PROBLEM DETAILS: Gather each line containing the string "instead" from these entries.

(Records from a dataset)
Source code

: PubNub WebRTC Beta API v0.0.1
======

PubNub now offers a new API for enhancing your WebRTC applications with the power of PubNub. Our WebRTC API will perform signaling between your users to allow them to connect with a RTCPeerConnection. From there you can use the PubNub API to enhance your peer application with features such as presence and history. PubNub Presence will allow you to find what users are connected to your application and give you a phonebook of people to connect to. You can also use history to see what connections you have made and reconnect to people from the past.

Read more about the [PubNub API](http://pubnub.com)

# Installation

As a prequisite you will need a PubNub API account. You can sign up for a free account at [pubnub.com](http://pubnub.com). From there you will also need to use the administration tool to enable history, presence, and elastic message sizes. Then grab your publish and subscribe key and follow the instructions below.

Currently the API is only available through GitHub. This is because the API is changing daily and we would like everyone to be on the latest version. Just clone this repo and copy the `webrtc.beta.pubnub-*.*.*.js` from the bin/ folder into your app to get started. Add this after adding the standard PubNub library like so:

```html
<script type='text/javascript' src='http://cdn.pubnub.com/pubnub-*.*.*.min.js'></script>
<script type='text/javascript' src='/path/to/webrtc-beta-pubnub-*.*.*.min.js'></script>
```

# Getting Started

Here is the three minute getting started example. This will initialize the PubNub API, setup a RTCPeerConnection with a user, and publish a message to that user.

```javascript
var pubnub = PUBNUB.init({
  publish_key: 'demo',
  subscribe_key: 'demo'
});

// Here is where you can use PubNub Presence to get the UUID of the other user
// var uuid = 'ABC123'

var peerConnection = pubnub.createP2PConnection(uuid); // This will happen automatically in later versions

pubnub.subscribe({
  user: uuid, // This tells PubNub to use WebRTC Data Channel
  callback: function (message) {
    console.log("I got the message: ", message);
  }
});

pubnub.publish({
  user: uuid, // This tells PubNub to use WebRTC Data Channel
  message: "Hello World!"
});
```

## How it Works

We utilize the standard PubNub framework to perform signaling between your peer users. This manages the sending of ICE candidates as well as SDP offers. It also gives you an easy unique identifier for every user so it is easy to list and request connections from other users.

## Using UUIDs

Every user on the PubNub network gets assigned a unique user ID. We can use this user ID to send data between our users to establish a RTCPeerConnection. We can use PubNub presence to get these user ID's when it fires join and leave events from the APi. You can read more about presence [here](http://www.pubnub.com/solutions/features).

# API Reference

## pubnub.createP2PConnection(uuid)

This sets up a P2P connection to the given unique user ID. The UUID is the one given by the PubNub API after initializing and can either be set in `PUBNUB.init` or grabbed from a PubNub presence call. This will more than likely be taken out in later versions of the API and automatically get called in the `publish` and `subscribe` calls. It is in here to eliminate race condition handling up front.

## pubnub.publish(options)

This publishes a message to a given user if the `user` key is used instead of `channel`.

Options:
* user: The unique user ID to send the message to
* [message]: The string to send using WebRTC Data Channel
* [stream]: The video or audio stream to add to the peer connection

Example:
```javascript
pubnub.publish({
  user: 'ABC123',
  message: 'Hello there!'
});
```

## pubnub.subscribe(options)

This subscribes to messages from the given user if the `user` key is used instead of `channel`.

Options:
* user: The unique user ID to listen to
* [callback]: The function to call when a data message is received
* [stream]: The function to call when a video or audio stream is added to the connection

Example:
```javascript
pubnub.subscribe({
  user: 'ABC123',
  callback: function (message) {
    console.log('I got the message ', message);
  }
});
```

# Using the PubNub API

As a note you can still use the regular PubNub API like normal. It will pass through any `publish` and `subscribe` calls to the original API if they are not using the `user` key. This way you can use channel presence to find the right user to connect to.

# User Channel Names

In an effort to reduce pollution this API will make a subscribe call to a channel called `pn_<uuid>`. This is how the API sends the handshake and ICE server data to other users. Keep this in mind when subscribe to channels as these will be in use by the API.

RESULT:
This publishes a message to a given user if the `user` key is used instead of `channel`.
This subscribes to messages from the given user if the `user` key is used instead of `channel`.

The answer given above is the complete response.